Demand for workers is growing in the rural region, which is attracting new businesses after years of hard economic times. That demand, the foundation hopes, can be answered in part by increased numbers of students heading to college.
Some new promise efforts focus on adult learners in addition to high-schoolers. Hope Chicago and Hope Toledo pledge college aid to high-school seniors and one of their parents or guardians. "Poverty is a multigenerational issue," Kadens says.
None of the new programs — and very few old ones — are as robust as Kalamazoo's. "Cost constraints are a big issue," says Miller-Adams of Grand Valley. "All of these are running on a shoestring."
With limited dollars, programs cut corners from their ideal and wrestle with questions like: Should we make small scholarships available to all students or award bigger grants to a smaller number based on need or merit?
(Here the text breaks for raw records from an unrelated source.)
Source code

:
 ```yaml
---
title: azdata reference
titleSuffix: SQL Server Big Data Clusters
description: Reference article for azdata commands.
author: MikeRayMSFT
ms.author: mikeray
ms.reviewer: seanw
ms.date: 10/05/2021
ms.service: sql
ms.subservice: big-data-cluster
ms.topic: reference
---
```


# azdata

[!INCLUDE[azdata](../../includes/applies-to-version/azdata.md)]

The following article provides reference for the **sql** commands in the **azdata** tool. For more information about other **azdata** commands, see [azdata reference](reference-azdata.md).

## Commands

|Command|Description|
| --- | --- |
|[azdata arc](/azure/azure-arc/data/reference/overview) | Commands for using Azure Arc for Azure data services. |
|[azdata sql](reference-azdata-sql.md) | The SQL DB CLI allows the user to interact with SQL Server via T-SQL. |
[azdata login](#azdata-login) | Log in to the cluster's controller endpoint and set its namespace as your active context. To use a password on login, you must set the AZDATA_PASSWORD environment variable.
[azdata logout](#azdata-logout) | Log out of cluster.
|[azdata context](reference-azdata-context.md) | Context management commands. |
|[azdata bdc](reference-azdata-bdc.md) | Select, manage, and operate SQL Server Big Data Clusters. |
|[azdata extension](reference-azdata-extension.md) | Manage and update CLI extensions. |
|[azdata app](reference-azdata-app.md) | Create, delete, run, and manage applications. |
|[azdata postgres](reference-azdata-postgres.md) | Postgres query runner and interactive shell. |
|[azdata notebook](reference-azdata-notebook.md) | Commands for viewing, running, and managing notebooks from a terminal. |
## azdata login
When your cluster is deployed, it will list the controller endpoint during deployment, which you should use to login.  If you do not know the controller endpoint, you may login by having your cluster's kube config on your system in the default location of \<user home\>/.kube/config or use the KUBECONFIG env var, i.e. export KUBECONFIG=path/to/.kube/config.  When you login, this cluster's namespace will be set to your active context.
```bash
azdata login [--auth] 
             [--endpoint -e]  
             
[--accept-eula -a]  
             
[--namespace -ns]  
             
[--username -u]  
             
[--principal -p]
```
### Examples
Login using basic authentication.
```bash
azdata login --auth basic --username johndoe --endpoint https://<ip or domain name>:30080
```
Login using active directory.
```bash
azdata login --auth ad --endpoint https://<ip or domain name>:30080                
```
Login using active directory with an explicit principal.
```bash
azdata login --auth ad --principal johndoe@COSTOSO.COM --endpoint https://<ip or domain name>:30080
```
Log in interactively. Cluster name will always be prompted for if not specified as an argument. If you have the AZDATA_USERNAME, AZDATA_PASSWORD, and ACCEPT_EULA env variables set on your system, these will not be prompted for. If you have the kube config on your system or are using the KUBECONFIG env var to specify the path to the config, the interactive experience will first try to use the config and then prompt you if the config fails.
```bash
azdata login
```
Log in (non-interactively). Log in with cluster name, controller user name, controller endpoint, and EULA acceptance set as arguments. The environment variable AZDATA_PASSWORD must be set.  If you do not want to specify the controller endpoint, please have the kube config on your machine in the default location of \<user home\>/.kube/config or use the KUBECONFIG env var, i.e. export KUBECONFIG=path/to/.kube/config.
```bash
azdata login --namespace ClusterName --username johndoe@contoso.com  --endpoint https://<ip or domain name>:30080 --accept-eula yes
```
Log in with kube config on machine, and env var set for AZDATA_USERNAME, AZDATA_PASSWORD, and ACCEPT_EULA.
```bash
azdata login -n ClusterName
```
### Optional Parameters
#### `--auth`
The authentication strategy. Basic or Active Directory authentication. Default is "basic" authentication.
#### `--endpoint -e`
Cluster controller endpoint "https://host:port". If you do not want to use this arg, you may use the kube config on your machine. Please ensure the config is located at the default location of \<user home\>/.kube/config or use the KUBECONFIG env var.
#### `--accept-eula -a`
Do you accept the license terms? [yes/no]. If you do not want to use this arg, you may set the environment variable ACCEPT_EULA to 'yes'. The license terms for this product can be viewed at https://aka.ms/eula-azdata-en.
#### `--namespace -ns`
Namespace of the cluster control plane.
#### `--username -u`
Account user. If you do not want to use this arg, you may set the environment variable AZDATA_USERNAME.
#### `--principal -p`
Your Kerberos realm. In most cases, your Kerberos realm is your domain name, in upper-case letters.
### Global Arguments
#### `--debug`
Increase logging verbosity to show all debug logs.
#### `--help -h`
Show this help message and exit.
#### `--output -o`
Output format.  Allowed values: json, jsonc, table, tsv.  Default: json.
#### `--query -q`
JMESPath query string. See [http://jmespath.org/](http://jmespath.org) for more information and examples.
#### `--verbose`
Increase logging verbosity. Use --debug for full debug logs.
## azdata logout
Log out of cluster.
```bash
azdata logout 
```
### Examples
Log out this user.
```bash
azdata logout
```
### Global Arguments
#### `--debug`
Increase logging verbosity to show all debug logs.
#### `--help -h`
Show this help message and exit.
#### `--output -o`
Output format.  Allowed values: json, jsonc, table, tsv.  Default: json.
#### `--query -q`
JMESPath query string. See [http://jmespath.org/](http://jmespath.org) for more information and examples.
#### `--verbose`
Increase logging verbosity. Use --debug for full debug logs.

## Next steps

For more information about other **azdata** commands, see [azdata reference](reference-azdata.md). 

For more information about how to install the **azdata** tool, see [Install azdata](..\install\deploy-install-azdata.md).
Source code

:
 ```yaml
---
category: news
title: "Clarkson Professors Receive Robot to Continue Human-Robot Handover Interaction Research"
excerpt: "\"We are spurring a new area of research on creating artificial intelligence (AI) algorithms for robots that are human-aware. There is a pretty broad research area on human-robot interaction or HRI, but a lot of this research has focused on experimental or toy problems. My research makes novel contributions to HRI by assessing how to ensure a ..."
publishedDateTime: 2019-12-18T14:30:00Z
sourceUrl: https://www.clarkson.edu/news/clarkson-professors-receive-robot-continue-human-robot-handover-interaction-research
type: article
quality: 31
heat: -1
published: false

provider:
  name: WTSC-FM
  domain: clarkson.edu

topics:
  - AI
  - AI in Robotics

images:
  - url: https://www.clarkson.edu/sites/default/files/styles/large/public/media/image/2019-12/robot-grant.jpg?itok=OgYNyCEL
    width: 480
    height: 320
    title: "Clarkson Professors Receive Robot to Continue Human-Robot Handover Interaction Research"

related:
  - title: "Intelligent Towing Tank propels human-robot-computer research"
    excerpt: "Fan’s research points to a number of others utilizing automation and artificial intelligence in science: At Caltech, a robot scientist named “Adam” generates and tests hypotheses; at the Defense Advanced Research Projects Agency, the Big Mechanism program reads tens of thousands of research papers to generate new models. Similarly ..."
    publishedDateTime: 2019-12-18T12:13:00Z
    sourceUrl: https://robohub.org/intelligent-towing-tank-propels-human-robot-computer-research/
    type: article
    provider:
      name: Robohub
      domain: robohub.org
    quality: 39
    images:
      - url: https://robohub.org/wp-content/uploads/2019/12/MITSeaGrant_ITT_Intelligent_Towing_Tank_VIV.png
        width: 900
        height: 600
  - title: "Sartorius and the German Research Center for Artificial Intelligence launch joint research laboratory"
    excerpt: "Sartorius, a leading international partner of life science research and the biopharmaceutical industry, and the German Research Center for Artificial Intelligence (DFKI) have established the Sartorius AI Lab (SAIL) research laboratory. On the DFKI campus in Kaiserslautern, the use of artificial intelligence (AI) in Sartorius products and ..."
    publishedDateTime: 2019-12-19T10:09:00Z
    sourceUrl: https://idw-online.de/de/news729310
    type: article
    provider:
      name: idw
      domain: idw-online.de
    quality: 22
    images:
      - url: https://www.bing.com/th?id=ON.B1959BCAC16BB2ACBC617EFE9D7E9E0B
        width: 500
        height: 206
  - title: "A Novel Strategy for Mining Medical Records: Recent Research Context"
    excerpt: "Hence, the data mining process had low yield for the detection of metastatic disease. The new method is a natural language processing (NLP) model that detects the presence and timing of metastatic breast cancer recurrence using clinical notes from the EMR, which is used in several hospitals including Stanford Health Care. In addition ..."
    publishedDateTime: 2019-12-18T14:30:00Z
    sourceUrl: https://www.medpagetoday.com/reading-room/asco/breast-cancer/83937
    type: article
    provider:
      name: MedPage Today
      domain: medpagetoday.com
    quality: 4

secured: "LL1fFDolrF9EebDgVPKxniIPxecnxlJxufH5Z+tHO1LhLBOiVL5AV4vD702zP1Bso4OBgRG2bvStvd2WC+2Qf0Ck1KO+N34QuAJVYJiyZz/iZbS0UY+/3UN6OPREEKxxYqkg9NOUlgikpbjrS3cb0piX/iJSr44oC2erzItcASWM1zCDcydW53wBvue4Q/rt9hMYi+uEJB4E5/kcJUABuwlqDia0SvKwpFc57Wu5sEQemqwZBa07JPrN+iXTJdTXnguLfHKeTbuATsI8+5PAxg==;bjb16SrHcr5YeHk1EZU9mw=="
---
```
Four-year scholarships are expensive — do we instead offer funding for two years? One year? Can we afford to pay for support services in college?
"Kalamazoo casts a large shadow," says the Kresge Foundation's Edward Smith. "Many city and program leaders would say, 'We'd do that if we had those resources. But we're not bankrolled by a few families with millions to give'" like the Kalamazoo Promise.
Kalamazoo's donors promised to fund the program in perpetuity. Other organizations haven't found it easy to raise money for the long run. "It's often the case that programs at the city level start with seed funding from philanthropy, then fade out or foreclose" or change eligibility criteria as funding tightens, Smith says.
Pittsburgh offers perhaps the best example of how the vicissitudes of philanthropy's backing can influence impact. Launched with the high-school class of 2008, the city's promise program has provided scholarships to more than 10,000 students, along with wraparound services. The appeal of that aid has contributed to growth in the city's population after decades of decline, says Max King, a former foundation chief who helped start the Pittsburgh Promise.
"It's been wonderfully successful," he says of the program.
Still, fundraising hasn't been easy. The program has the money to run through 2028, but beyond that is uncertain. "We've heard loudly and clearly from funders that it's time to wrap things up," executive director Ghubril says.
That's perhaps to be expected. Philanthropy is known for its short attention span. "Some bright, shiny object comes along and everybody says, 'Oh, let's go after that,'" King says.
Pittsburgh also hasn't recorded Kalamazoo-like eye-popping numbers that would wow donors. The city's college-going rate has climbed four percentage points, to 54% — a notable improvement when such numbers have slumped nationally, but not a stunning change. Enrollment in the city's public schools, meanwhile, has dropped by roughly a quarter, to about 20,000 students.
Were the millions put toward scholarships worth it? King says early discussion of the Pittsburgh Promise considered a host of possible benefits for the city. "And I remember saying, 'Even if we don't achieve all that, we still will have sent thousands of capable young people to college.'"
Ultimately, if states or the federal government decide to fund tuition-free college programs, King says, "the promise concept will have played a brilliant bridging role to a new future."